His arts have also been presented in the review article Fun in the Heaven – Review of Shaoqiang Chen's Arts in Chinese Painting, Calligraphy and Seal Carving (天堂的乐趣：略论陈绍强书画篆刻艺术), published on Chinese Painting & Calligraphy(中国书画), a national level art core journal.

According to Guangxi Fine Arts Publishing House and Guangxi Calligraphy & Painting Research Institute, Shaoqiang Chen's works have also been highly praised by notable experts in the fine art field. Several national and international news media from China have covered his arts as well, such as: "People's Daily Online"(人民网), China News Service(中国新闻社), NetEase, News (网易新闻 163.com), Guangming Online(光明网).
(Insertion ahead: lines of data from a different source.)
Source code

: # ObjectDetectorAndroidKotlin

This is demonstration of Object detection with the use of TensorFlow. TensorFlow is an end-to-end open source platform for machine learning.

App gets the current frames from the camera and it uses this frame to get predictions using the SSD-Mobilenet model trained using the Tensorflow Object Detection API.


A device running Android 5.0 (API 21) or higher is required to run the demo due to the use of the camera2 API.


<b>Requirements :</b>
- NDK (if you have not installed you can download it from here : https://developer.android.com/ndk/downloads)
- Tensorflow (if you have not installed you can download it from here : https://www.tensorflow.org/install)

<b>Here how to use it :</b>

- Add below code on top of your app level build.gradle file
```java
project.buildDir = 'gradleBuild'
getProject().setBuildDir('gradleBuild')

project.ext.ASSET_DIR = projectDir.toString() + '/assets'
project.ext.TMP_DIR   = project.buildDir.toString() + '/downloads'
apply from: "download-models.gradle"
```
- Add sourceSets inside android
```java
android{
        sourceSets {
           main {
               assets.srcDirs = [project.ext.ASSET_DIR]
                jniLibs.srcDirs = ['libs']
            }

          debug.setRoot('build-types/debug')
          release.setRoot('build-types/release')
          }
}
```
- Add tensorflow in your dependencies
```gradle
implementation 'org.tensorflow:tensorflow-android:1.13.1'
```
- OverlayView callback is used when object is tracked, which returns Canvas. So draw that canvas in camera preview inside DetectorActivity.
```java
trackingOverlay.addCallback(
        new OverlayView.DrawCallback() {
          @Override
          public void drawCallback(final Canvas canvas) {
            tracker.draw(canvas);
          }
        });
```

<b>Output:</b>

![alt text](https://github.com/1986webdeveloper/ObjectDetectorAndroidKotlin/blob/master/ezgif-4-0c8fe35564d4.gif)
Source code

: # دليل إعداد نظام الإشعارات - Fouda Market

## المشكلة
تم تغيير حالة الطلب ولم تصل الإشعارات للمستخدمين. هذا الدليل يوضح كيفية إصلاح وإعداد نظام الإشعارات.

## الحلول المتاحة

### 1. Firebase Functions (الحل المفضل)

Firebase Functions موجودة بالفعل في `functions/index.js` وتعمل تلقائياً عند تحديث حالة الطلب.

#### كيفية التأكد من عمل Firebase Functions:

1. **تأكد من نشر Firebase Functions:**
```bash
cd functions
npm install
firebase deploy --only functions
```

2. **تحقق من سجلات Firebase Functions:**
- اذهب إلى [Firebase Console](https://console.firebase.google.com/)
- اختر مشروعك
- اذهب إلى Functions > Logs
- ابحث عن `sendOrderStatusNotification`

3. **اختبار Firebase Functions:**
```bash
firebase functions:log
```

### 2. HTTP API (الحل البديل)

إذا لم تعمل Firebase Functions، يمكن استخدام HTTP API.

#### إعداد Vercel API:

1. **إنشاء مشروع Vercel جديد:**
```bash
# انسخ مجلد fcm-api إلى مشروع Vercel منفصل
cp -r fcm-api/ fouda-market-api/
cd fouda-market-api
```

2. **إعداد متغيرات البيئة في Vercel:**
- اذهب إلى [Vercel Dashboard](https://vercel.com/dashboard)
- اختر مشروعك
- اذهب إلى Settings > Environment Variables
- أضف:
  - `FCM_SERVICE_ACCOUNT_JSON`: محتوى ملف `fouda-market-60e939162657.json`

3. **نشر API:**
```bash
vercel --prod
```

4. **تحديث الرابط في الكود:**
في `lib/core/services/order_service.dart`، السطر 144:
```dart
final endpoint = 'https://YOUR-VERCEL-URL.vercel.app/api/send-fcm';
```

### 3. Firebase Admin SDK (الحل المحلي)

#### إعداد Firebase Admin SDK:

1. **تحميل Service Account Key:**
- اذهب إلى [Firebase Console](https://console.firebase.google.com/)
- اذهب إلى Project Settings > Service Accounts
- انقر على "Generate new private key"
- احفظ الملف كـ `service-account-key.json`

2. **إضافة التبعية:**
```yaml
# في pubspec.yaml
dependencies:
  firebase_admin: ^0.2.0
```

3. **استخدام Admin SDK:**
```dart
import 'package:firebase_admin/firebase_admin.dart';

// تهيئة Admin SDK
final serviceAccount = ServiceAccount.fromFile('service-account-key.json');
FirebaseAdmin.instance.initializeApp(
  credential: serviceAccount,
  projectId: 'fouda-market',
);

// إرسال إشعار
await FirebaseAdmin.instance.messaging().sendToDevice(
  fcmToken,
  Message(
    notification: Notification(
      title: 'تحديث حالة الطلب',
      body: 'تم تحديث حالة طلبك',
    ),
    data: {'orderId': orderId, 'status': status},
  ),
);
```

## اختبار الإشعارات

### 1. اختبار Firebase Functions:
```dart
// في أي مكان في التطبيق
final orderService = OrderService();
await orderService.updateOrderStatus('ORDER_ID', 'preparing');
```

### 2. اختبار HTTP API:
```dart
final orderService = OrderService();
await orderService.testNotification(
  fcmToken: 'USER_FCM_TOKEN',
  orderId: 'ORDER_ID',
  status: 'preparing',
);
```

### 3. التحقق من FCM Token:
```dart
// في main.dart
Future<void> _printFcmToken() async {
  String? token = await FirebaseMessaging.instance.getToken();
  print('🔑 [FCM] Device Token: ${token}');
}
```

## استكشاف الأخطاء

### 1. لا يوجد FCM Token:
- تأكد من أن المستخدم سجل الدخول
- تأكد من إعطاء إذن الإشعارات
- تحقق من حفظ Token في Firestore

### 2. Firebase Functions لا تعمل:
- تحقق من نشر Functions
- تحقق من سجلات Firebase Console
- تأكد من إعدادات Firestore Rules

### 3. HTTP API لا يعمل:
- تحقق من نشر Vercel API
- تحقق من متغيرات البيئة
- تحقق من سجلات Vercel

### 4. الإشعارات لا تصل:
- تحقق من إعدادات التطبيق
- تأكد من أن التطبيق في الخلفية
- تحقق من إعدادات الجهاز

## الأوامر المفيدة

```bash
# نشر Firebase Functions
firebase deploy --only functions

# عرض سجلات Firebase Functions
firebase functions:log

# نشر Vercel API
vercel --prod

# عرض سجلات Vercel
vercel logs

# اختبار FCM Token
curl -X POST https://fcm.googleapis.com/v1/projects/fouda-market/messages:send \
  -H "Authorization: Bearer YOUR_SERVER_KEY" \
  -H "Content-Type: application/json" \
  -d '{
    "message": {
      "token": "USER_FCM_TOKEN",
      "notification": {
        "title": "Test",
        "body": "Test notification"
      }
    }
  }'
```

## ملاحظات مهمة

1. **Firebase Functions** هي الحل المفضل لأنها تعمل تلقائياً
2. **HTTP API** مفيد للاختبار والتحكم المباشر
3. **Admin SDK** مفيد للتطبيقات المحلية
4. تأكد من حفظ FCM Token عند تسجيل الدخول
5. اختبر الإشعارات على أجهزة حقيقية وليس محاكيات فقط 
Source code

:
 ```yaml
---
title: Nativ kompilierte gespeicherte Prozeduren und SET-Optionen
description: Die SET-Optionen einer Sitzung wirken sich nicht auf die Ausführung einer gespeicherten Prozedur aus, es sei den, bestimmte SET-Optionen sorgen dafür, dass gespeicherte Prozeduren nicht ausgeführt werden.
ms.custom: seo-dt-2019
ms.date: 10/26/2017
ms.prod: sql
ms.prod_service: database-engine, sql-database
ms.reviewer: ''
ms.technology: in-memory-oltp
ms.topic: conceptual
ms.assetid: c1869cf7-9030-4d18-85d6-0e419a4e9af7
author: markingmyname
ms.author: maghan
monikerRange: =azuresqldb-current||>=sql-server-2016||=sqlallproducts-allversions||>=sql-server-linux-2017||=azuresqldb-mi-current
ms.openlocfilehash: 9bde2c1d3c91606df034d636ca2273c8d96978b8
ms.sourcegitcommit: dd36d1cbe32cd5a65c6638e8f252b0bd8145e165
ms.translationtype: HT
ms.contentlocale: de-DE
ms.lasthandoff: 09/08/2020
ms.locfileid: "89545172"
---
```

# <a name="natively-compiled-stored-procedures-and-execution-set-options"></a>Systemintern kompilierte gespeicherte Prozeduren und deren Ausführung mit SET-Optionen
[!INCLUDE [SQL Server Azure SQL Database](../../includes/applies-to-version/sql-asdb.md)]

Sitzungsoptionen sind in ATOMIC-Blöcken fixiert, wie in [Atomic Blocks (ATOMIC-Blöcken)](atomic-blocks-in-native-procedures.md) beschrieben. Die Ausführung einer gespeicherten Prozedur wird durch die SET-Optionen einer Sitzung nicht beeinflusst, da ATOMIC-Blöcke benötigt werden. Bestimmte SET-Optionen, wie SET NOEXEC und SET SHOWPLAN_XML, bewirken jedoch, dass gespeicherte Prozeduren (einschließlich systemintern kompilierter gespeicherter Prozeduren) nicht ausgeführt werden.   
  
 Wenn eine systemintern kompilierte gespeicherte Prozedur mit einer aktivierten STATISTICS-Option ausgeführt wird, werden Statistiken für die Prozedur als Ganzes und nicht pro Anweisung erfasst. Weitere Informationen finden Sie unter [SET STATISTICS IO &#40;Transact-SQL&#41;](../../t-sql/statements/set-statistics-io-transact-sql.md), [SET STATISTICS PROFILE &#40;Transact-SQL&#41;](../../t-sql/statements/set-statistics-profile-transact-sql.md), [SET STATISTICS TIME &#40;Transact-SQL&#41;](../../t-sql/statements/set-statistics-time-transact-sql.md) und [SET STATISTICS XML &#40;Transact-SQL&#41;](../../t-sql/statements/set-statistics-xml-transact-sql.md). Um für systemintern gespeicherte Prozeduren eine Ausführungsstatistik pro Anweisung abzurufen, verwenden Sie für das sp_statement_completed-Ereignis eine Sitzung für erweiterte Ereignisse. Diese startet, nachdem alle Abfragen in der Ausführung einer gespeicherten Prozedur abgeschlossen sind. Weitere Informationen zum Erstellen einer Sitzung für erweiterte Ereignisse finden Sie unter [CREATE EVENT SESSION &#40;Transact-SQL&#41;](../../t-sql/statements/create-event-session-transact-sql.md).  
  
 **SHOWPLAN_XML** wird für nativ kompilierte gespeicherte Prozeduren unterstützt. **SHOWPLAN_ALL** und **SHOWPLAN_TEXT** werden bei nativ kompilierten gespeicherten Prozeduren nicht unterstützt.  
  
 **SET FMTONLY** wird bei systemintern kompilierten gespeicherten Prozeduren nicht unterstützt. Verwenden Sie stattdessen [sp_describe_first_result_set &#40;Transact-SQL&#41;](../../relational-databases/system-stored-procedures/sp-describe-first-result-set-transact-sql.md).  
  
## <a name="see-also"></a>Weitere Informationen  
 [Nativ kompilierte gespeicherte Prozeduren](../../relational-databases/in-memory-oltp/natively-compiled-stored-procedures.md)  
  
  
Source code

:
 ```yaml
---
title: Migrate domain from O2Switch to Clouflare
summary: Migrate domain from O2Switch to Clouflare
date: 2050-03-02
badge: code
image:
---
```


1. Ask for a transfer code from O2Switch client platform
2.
He is the author of the art book, Works of Art by Shaoqiang Chen: Chinese Painting, Calligraphy and Seal Carving, published by Guangxi People's Publishing House.

==Awards==
Awarded "Jerry's Artarama Award", National Art League 85th Jury Open Show, May 2015.

Awarded "Finalist", International Artist Magazine Competition #85 "Floras and Gardens", February/March 2015.

Awarded "Best in the Show", Flower Power Art Competition, focus Point Shape International Online Gallery, April 2015.

Seal Carving Art Winner, Competition in Calligraphy, Painting and Seal Carving, Calligraphy Reported·Field of Calligraphy and Painting, December 2014.

Awarded Membership, Guangxi Calligraphy & Painting Research Institute, July 2014.

Awarded "2nd Place", 4th Botanical Art Competition, Light Space & Time Online Gallery, June 2014.

Awarded "Special Merit Award", 4th Nature Art Competition, Light Space & Time Online Gallery, October 2014.

Awarded "Special Merit Award", 4th Animal Art Competition, Light Space & Time Online Gallery, July 2014.